Problem to work on: Which lines run from the one containing "6]index:28 value:32 pid:34 stride:77824" to the end of the entries below? Reproduce them exactly, both ends included.

Data for the task:
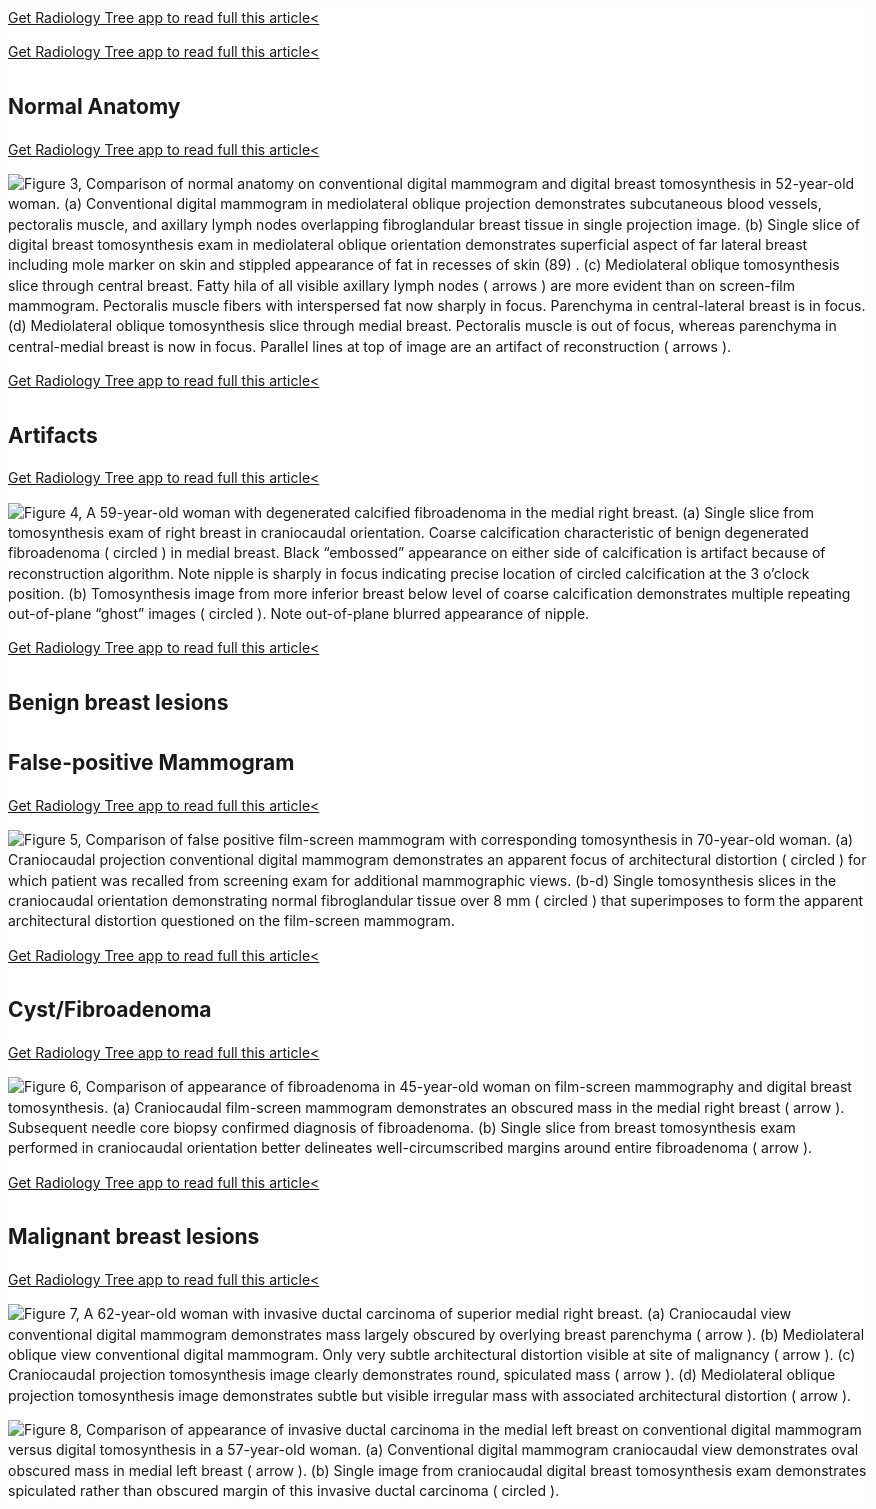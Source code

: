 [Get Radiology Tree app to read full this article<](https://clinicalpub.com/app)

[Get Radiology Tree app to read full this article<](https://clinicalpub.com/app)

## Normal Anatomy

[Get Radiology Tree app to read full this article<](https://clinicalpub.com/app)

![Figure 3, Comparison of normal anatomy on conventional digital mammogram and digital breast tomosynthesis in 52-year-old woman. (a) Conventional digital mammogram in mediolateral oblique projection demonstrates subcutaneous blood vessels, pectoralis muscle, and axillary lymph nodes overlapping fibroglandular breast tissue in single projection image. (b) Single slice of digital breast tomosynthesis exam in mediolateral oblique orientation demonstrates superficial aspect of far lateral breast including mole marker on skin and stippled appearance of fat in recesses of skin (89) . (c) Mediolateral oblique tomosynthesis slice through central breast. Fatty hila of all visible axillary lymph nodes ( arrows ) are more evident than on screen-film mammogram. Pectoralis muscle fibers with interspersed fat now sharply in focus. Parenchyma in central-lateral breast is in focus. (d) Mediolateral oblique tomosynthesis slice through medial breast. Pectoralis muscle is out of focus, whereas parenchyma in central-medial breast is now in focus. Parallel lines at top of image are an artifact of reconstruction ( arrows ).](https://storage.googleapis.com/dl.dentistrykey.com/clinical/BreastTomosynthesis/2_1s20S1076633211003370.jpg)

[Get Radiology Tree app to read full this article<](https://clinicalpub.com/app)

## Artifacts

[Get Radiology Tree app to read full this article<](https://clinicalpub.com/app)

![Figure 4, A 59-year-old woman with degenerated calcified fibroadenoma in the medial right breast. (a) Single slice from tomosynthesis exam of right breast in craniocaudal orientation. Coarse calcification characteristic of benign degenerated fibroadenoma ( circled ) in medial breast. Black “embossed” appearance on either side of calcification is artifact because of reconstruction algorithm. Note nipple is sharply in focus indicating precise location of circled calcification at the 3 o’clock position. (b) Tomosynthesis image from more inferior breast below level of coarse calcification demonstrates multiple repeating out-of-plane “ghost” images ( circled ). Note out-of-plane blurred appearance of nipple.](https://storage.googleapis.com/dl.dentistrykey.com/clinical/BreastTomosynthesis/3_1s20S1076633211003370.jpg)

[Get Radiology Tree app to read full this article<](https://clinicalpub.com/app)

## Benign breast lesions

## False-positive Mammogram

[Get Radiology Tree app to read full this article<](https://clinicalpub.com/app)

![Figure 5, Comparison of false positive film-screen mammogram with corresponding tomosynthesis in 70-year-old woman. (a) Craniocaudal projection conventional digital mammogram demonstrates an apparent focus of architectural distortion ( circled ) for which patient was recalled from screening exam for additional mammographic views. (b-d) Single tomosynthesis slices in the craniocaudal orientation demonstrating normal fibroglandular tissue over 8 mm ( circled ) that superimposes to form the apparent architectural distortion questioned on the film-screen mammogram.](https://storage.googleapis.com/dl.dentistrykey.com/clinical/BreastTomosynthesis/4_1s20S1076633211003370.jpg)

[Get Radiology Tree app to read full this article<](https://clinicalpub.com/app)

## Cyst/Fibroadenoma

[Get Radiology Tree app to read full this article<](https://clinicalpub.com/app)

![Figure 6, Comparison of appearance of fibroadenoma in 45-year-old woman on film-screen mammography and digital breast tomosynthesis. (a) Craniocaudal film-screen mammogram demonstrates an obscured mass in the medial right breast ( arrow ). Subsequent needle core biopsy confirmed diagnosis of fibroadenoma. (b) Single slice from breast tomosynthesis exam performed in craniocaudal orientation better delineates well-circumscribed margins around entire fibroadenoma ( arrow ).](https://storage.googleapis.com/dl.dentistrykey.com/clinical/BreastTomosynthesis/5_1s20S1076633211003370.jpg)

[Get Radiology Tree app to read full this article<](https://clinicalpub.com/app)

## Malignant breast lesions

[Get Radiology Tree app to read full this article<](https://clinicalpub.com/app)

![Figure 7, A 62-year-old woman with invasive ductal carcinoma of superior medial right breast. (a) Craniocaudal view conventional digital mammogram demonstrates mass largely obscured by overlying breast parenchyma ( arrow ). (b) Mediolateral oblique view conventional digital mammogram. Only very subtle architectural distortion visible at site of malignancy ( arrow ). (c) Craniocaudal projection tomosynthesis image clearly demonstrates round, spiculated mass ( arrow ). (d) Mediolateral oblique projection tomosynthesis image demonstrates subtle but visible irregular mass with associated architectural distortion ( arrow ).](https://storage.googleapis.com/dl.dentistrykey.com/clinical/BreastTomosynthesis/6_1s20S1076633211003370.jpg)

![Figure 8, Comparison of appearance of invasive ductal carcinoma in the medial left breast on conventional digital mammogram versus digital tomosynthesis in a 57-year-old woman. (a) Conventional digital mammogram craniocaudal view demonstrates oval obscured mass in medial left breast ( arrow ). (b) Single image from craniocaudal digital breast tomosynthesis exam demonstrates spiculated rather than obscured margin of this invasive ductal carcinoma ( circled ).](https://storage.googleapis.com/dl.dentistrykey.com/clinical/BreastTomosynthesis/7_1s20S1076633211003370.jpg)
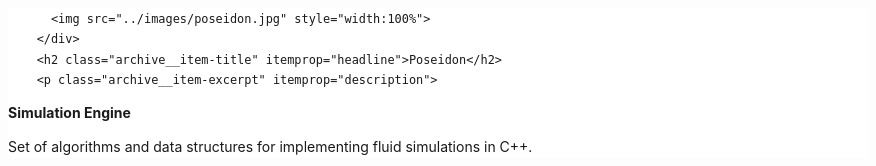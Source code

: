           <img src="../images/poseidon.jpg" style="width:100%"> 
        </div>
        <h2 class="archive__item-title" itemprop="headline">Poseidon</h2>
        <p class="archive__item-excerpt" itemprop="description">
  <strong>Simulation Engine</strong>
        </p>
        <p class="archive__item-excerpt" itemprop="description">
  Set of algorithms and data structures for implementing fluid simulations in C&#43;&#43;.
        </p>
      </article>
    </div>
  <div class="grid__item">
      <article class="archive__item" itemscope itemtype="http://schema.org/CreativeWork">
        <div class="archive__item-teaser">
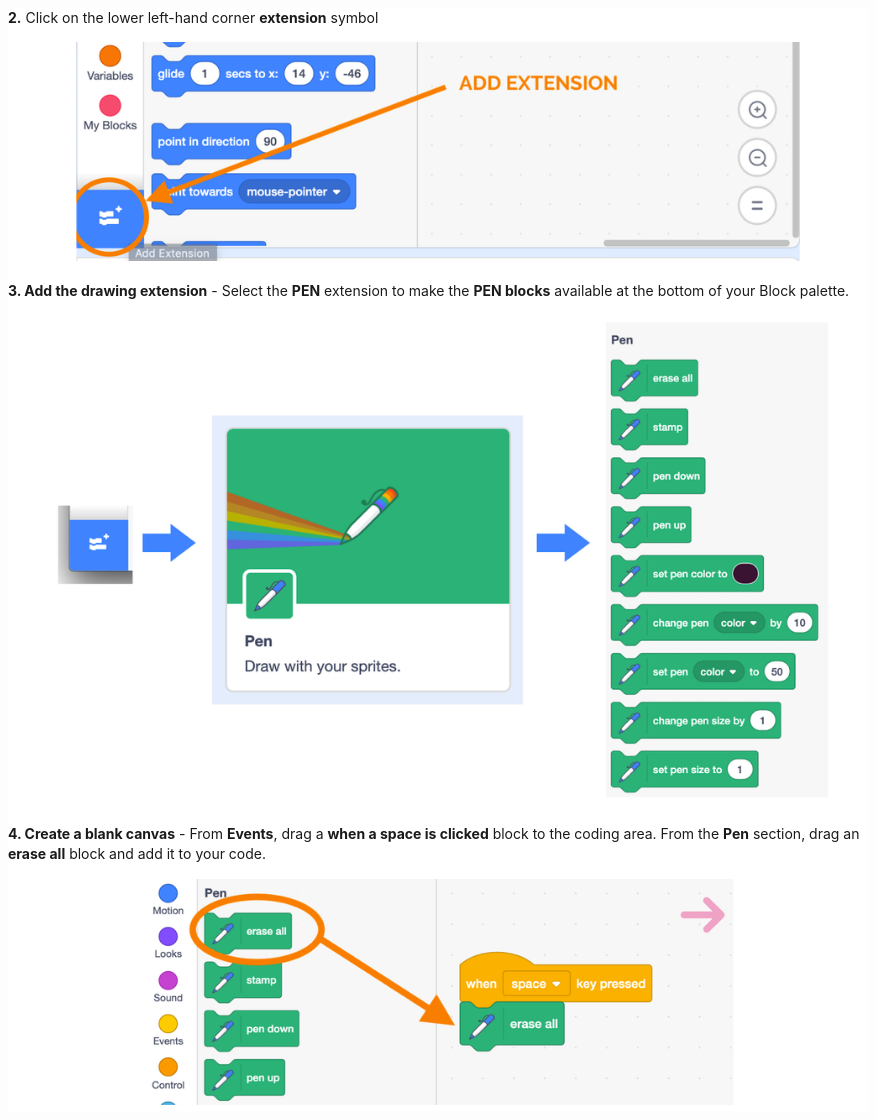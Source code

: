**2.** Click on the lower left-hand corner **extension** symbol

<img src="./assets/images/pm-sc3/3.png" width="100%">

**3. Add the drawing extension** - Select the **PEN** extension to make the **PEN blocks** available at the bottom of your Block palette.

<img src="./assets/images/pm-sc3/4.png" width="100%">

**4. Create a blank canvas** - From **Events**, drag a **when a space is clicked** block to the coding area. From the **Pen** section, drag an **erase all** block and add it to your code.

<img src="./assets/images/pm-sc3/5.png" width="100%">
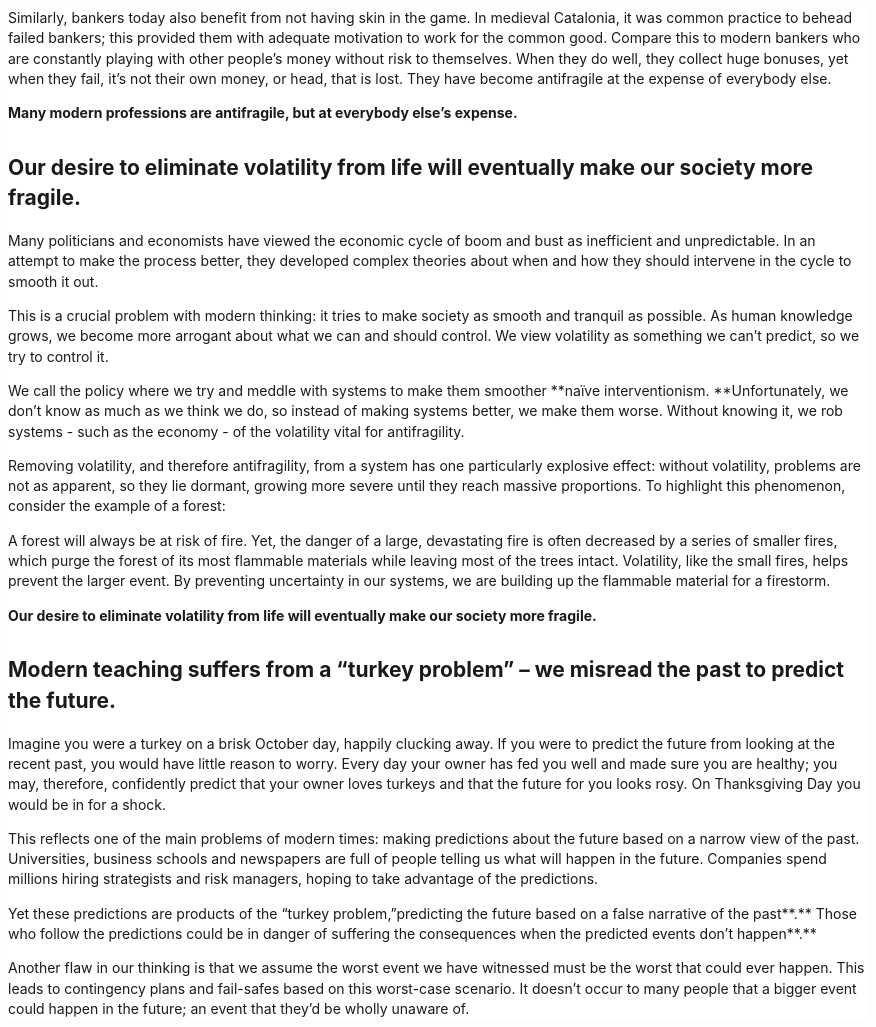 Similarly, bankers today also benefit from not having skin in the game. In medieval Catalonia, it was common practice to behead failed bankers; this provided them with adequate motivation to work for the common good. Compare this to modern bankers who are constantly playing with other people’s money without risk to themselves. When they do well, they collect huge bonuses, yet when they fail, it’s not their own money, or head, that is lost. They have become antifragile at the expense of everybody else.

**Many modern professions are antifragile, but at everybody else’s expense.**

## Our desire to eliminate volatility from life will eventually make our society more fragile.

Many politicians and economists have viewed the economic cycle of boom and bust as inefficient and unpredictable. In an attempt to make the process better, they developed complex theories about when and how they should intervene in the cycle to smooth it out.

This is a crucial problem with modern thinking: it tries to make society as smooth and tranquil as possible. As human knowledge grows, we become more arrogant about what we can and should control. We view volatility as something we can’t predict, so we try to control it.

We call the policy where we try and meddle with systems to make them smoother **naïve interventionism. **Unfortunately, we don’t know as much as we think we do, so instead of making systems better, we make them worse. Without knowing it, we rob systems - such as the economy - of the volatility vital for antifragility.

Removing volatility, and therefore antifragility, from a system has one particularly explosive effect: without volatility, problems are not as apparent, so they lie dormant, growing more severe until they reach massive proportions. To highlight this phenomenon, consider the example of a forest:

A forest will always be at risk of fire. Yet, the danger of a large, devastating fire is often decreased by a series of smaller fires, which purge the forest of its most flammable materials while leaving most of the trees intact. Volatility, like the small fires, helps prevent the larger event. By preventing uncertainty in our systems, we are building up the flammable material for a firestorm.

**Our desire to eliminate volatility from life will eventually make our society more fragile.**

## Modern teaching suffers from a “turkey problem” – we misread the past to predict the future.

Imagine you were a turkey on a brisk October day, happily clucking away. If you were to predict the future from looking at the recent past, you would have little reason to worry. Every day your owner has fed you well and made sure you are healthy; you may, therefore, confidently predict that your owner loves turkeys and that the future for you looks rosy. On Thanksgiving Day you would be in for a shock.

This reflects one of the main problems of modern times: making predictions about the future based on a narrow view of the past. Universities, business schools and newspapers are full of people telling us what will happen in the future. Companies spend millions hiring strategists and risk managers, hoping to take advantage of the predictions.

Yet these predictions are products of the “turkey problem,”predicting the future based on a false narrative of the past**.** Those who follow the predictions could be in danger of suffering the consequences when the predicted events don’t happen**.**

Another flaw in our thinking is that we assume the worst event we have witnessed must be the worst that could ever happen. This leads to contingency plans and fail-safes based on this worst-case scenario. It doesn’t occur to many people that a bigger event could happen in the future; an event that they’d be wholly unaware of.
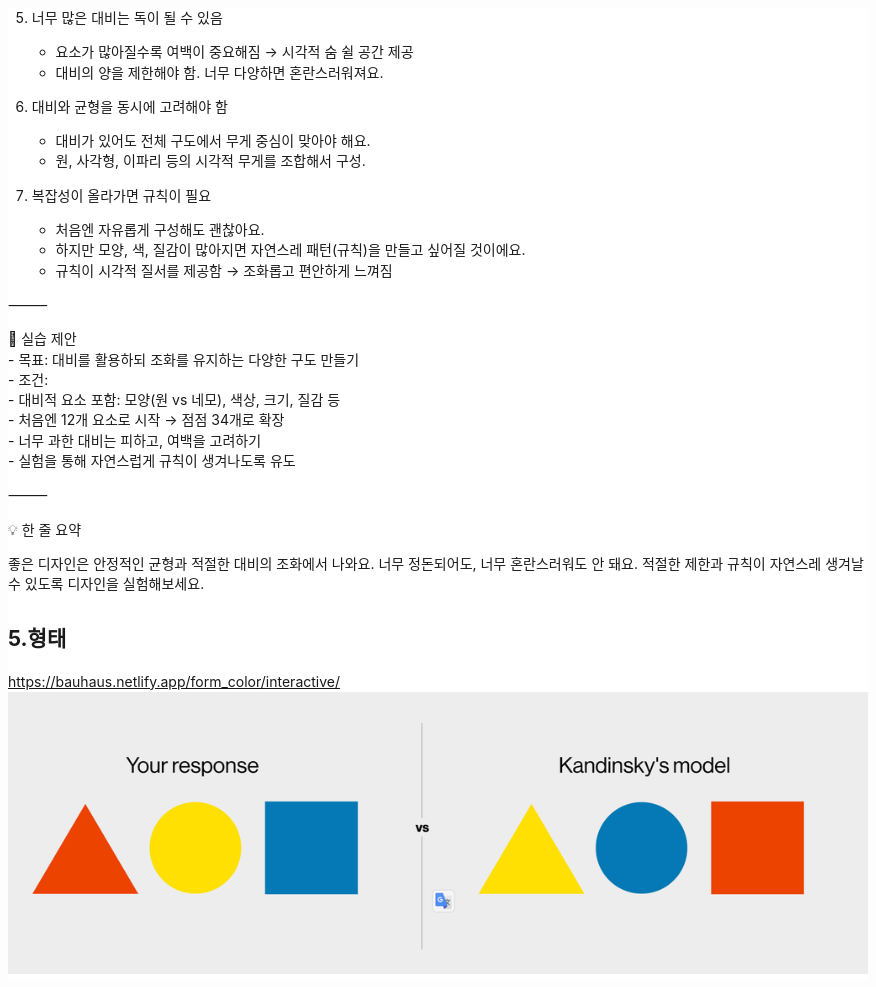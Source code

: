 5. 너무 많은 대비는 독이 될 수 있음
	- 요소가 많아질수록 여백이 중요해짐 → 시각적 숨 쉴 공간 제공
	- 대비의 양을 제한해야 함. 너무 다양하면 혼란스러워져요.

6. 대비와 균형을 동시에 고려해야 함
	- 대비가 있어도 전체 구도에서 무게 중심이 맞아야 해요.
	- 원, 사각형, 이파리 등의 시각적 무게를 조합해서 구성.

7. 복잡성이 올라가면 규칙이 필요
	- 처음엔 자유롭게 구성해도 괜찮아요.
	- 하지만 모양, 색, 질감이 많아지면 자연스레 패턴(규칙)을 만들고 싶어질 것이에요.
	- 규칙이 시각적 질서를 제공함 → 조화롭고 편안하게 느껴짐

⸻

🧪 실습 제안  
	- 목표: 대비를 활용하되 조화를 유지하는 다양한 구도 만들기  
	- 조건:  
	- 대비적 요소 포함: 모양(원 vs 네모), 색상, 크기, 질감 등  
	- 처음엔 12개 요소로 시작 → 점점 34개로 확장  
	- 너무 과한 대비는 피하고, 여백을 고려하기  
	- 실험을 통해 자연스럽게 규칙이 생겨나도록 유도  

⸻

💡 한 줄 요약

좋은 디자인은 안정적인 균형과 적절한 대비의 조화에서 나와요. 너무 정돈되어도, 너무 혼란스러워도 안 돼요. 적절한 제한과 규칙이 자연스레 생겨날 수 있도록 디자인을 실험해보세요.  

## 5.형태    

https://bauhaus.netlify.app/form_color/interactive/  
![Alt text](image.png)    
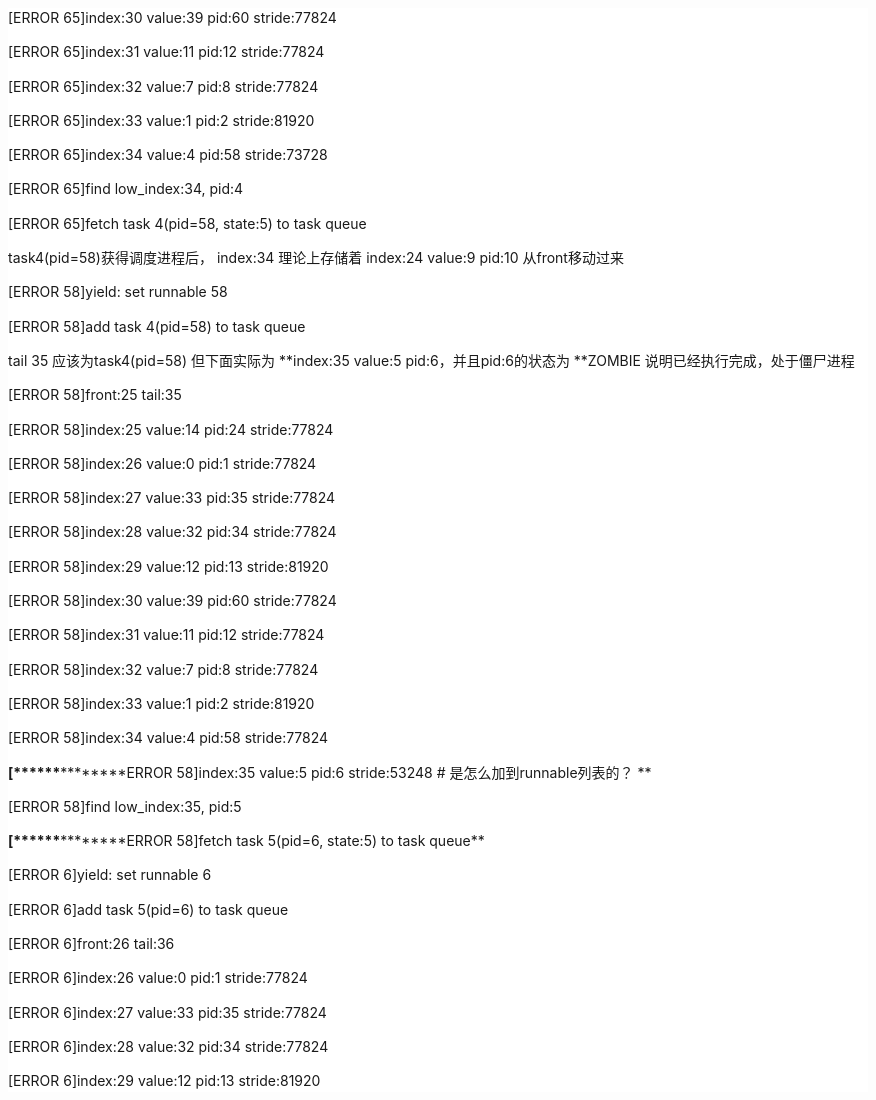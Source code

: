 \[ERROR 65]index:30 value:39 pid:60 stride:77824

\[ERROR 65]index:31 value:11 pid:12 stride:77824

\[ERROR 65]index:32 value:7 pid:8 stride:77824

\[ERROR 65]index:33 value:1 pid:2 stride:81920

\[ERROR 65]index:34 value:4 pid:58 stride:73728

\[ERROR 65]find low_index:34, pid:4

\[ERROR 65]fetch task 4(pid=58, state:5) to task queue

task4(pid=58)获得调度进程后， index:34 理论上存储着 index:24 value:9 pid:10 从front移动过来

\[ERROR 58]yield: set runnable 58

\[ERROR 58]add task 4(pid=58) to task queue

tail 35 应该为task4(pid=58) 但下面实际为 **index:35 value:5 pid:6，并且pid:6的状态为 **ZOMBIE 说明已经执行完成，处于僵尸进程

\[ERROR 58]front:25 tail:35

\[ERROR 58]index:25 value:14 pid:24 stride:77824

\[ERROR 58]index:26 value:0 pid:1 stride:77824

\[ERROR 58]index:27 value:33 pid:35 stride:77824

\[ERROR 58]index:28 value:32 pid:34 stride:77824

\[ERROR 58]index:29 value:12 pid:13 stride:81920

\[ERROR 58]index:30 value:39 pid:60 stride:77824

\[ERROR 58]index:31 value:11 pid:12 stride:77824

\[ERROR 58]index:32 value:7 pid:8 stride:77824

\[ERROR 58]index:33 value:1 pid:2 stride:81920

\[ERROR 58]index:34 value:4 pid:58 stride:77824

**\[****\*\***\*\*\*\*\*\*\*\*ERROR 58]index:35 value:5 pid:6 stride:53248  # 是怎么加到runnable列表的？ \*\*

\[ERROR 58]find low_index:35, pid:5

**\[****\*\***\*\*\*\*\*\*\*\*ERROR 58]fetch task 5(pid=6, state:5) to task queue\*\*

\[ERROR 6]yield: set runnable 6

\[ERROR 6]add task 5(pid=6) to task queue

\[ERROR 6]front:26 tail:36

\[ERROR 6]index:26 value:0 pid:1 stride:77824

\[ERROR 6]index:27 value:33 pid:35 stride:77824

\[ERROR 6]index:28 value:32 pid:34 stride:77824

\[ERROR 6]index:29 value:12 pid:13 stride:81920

Result of the task:
\[ERROR 6]index:28 value:32 pid:34 stride:77824

\[ERROR 6]index:29 value:12 pid:13 stride:81920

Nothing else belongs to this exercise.